-- ASSIGNMENT --
From the first line to the last, repeat the data exactly and drop the pictures.

[Start of section]

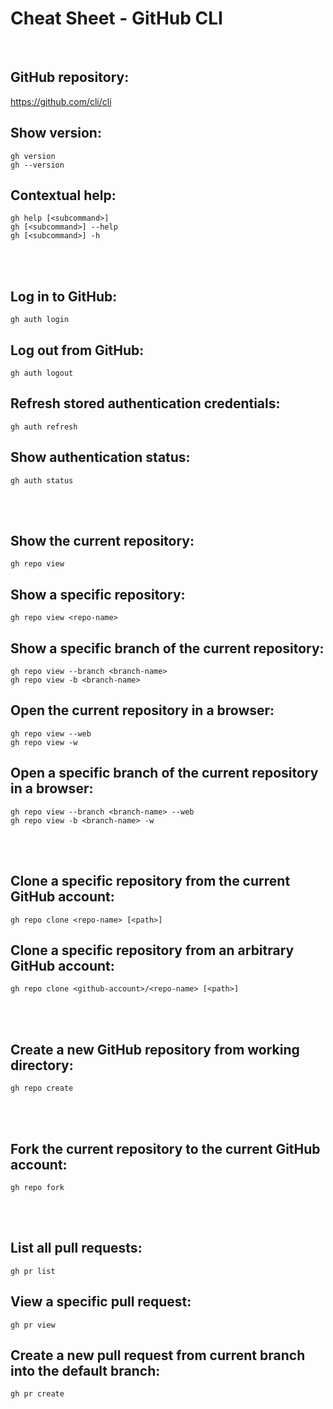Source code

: # Cheat Sheet - GitHub CLI

<br>

## GitHub repository:
https://github.com/cli/cli

## Show version:
```shell
gh version
gh --version
```

## Contextual help:
```shell
gh help [<subcommand>]
gh [<subcommand>] --help
gh [<subcommand>] -h
```

<br><br>

## Log in to GitHub:
```shell
gh auth login
```

## Log out from GitHub:
```shell
gh auth logout
```

## Refresh stored authentication credentials:
```shell
gh auth refresh
```

## Show authentication status:
```shell
gh auth status
```

<br><br>

## Show the current repository:
```shell
gh repo view
```

## Show a specific repository:
```shell
gh repo view <repo-name>
```

## Show a specific branch of the current repository:
```shell
gh repo view --branch <branch-name>
gh repo view -b <branch-name>
```

## Open the current repository in a browser:
```shell
gh repo view --web
gh repo view -w
```

## Open a specific branch of the current repository in a browser:
```shell
gh repo view --branch <branch-name> --web
gh repo view -b <branch-name> -w
```

<br><br>

## Clone a specific repository from the current GitHub account:
```shell
gh repo clone <repo-name> [<path>]
```

## Clone a specific repository from an arbitrary GitHub account:
```shell
gh repo clone <github-account>/<repo-name> [<path>]
```

<br><br>

## Create a new GitHub repository from working directory:
```shell
gh repo create
```

<br><br>

## Fork the current repository to the current GitHub account:
```shell
gh repo fork
```

<br><br>

## List all pull requests:
```shell
gh pr list
```

## View a specific pull request:
```shell
gh pr view
```

## Create a new pull request from current branch into the default branch:
```shell
gh pr create
```

## 
```shell

```

## 
```shell

```

## 
```shell

```

## 
```shell

```

## 
```shell

```



<!-- FORTSÄTT:



CORE COMMANDS
  gist:       Manage gists
  issue:      Manage issues
  pr:         Manage pull requests
  release:    Manage GitHub releases
  repo:       Create, clone, fork, and view repositories

ADDITIONAL COMMANDS
  alias:      Create command shortcuts
  api:        Make an authenticated GitHub API request
  auth:       Login, logout, and refresh your authentication
  completion: Generate shell completion scripts
  config:     Manage configuration for gh
  help:       Help about any command
  secret:     Manage GitHub secrets
  ssh-key:    Manage SSH keys


  gh config set -h github.com git_protocol https 
-->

[End of section]

-- FINISHED TASK --
Source code

: # Cheat Sheet - GitHub CLI

<br>

## GitHub repository:
https://github.com/cli/cli

## Show version:
```shell
gh version
gh --version
```

## Contextual help:
```shell
gh help [<subcommand>]
gh [<subcommand>] --help
gh [<subcommand>] -h
```

<br><br>

## Log in to GitHub:
```shell
gh auth login
```

## Log out from GitHub:
```shell
gh auth logout
```

## Refresh stored authentication credentials:
```shell
gh auth refresh
```

## Show authentication status:
```shell
gh auth status
```

<br><br>

## Show the current repository:
```shell
gh repo view
```

## Show a specific repository:
```shell
gh repo view <repo-name>
```

## Show a specific branch of the current repository:
```shell
gh repo view --branch <branch-name>
gh repo view -b <branch-name>
```

## Open the current repository in a browser:
```shell
gh repo view --web
gh repo view -w
```

## Open a specific branch of the current repository in a browser:
```shell
gh repo view --branch <branch-name> --web
gh repo view -b <branch-name> -w
```

<br><br>

## Clone a specific repository from the current GitHub account:
```shell
gh repo clone <repo-name> [<path>]
```

## Clone a specific repository from an arbitrary GitHub account:
```shell
gh repo clone <github-account>/<repo-name> [<path>]
```

<br><br>

## Create a new GitHub repository from working directory:
```shell
gh repo create
```

<br><br>

## Fork the current repository to the current GitHub account:
```shell
gh repo fork
```

<br><br>

## List all pull requests:
```shell
gh pr list
```

## View a specific pull request:
```shell
gh pr view
```

## Create a new pull request from current branch into the default branch:
```shell
gh pr create
```

## 
```shell

```

## 
```shell

```

## 
```shell

```

## 
```shell

```

## 
```shell

```



<!-- FORTSÄTT:



CORE COMMANDS
  gist:       Manage gists
  issue:      Manage issues
  pr:         Manage pull requests
  release:    Manage GitHub releases
  repo:       Create, clone, fork, and view repositories

ADDITIONAL COMMANDS
  alias:      Create command shortcuts
  api:        Make an authenticated GitHub API request
  auth:       Login, logout, and refresh your authentication
  completion: Generate shell completion scripts
  config:     Manage configuration for gh
  help:       Help about any command
  secret:     Manage GitHub secrets
  ssh-key:    Manage SSH keys


  gh config set -h github.com git_protocol https 
-->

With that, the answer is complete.